I base this conclusion on the interaction of the following three excerpts of rules:
1) The 'The Embalmed' card says: "When Summoning The Embalmed, remove a non-Epic living creature from any discard pile from the game. This creature [The Embalmed] becomes a copy of the removed creature, gaining The Embalmed's traits and subtypes."
2) Eternal Servant says "should the servant be destroyed, the Necromancer may Reanimate it"
3) Reanimate says: "at the end of the round the creature is Summoned into play."
So if Reanimate Summons a creature into play, and if the 'The Embalmed' has to copy a discarded creature each time it is Summoned, then each Eternal Servant use has to utilise a fresh body from a discard pile, and the Necromancer needs to pay 2+the casting cost of the dead creature as the casting cost of the Eternal Servant.

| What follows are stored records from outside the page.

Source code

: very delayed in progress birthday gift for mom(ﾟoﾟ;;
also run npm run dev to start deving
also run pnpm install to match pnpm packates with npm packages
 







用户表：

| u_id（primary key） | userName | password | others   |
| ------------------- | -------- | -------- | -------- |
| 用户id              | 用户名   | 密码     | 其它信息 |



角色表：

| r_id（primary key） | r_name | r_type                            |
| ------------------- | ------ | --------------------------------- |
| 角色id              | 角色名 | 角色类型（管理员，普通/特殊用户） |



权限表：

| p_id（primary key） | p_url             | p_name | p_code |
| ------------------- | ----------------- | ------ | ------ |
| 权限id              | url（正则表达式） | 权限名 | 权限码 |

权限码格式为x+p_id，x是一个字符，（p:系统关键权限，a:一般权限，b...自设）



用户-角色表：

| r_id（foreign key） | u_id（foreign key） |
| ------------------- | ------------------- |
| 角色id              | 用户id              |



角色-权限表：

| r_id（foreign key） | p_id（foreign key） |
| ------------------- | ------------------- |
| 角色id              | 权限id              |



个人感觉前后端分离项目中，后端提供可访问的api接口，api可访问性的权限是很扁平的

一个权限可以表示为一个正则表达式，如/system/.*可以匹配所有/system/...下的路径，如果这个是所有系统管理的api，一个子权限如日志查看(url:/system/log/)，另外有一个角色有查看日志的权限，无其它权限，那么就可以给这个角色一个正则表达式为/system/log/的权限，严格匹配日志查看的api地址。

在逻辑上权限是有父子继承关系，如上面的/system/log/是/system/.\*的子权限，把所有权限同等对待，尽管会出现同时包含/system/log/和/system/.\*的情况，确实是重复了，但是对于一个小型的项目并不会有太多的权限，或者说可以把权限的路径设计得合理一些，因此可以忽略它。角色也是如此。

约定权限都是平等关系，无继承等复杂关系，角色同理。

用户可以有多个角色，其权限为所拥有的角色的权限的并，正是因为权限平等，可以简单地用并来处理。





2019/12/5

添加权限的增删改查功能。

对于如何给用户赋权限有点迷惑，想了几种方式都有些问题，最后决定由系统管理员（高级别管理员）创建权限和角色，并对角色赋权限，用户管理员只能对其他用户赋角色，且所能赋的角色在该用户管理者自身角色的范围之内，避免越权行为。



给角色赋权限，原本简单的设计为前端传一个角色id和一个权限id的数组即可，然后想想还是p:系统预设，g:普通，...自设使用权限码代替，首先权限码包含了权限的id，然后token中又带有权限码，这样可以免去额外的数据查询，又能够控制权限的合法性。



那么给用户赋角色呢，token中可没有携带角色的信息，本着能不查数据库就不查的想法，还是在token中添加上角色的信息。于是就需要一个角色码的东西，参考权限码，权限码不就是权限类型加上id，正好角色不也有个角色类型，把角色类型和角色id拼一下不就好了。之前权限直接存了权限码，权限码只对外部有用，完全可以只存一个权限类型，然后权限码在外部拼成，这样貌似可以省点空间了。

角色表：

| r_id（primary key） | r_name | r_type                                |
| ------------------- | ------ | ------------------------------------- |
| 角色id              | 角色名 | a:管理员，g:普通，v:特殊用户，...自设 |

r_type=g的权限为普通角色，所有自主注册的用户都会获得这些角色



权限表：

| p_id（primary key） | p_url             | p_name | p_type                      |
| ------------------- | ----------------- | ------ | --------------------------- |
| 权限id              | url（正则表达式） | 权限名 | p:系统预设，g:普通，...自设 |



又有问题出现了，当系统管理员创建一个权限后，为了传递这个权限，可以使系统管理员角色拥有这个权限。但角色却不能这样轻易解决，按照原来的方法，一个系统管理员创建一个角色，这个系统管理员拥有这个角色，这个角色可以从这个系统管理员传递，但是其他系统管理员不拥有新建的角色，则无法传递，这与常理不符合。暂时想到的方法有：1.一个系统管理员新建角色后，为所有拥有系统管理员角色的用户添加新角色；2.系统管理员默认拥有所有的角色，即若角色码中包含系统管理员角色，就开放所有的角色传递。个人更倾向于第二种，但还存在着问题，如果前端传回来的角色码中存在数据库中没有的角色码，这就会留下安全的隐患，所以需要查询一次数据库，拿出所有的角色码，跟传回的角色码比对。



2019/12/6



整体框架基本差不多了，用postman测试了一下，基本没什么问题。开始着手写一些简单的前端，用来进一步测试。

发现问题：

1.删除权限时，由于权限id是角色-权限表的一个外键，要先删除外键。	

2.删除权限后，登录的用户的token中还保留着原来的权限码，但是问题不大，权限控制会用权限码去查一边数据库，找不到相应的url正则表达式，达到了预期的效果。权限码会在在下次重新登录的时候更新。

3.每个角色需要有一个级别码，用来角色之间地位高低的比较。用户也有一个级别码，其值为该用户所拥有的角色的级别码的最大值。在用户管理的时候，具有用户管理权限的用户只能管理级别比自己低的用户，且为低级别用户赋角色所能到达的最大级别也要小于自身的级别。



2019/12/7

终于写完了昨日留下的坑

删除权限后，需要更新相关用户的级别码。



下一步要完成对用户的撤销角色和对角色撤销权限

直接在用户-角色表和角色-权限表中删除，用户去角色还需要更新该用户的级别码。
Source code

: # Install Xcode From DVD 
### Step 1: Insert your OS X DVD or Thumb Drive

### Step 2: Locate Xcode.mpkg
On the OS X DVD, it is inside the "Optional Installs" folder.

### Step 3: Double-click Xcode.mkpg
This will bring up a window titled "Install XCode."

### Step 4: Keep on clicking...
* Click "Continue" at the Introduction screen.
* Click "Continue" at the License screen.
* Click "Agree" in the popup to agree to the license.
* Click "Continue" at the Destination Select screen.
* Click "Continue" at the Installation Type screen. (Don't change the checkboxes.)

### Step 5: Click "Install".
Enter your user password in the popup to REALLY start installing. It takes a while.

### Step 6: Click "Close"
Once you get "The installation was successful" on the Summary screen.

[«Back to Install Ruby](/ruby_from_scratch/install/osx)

To use keejchen's example:
The 'The Embalmed' comes into play. The Necromancer chooses to have it copy a dead Feral Bobcat, spending (2+5=) 7 mana to do so, and makes it his Eternal Servant. Later in the game the 'The Embalmed' is destroyed. The Necromancer chooses to bring his Eternal Servant back, reanimating 'The Embalmed'. At the end of the round the 'The Embalmed' is Summoned back to the arena. Part of this Summoning process requires the removal from the game of a discarded living creature, so the Necromancer looks through his opponent's discard pile and finds a Timber Wolf he killed earlier. He decides that his newly Summoned 'The Embalmed' will take the form of that Timber Wolf, so he pays the casting cost of the 'The Embalmed', which in this case is (2+9=) 11 mana. His Eternal Servant now functions as a Timber Wolf with Undead and Mummy traits.
Confused?
If so, perhaps it might be appropriate to think of 'The Embalmed' as some form of spirit that animates corpses, rather than as a physically chemically treated corpse.
TL/DR: Each time an Eternal Servant is brought back into play it is a fresh Summoning, and every time the The Embalmed is Summoned, it needs to take the form of a dead creature from a discard pile. It cannot be the same creature it copied in its initial summons, since that creature is removed from the game and is no longer in a discard pile.